### Exercise goal
Leaving out the images, transcribe every record below exactly.

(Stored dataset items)
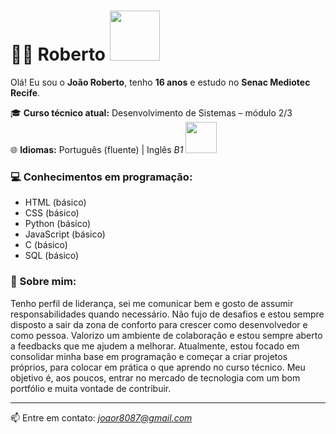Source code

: # 👨‍💻 Roberto <img src="https://media.tenor.com/n687ZH_IIUYAAAAi/seriously-timmy-turner.gif" width="80px" />

Olá! Eu sou o **João Roberto**, tenho **16 anos** e estudo no **Senac Mediotec Recife**.

🎓 **Curso técnico atual:** Desenvolvimento de Sistemas – módulo 2/3  
🌐 **Idiomas:** Português (fluente) | Inglês *B1* <img src="[https://media.tenor.com/n687ZH_IIUYAAAAi/seriously-timmy-turner.gif](https://cert.efset.org/en/Jw44VW)" width="50px" />

### 💻 Conhecimentos em programação:
- HTML (básico)
- CSS (básico)
- Python (básico)
- JavaScript (básico)
- C (básico)
- SQL (básico)
### 🚀 Sobre mim:
  Tenho perfil de liderança, sei me comunicar bem e gosto de assumir responsabilidades quando necessário. Não fujo de desafios e estou sempre disposto a sair da zona de conforto para crescer como desenvolvedor e como pessoa. Valorizo um ambiente de colaboração e estou sempre aberto a feedbacks que me ajudem a melhorar.
Atualmente, estou focado em consolidar minha base em programação e começar a criar projetos próprios, para colocar em prática o que aprendo no curso técnico. Meu objetivo é, aos poucos, entrar no mercado de tecnologia com um bom portfólio e muita vontade de contribuir.

---
📫 Entre em contato: *joaor8087@gmail.com*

### Response area
Source code

: # 👨‍💻 Roberto <img src="https://media.tenor.com/n687ZH_IIUYAAAAi/seriously-timmy-turner.gif" width="80px" />

Olá! Eu sou o **João Roberto**, tenho **16 anos** e estudo no **Senac Mediotec Recife**.

🎓 **Curso técnico atual:** Desenvolvimento de Sistemas – módulo 2/3  
🌐 **Idiomas:** Português (fluente) | Inglês *B1* <img src="[https://media.tenor.com/n687ZH_IIUYAAAAi/seriously-timmy-turner.gif](https://cert.efset.org/en/Jw44VW)" width="50px" />

### 💻 Conhecimentos em programação:
- HTML (básico)
- CSS (básico)
- Python (básico)
- JavaScript (básico)
- C (básico)
- SQL (básico)
### 🚀 Sobre mim:
  Tenho perfil de liderança, sei me comunicar bem e gosto de assumir responsabilidades quando necessário. Não fujo de desafios e estou sempre disposto a sair da zona de conforto para crescer como desenvolvedor e como pessoa. Valorizo um ambiente de colaboração e estou sempre aberto a feedbacks que me ajudem a melhorar.
Atualmente, estou focado em consolidar minha base em programação e começar a criar projetos próprios, para colocar em prática o que aprendo no curso técnico. Meu objetivo é, aos poucos, entrar no mercado de tecnologia com um bom portfólio e muita vontade de contribuir.

---
📫 Entre em contato: *joaor8087@gmail.com*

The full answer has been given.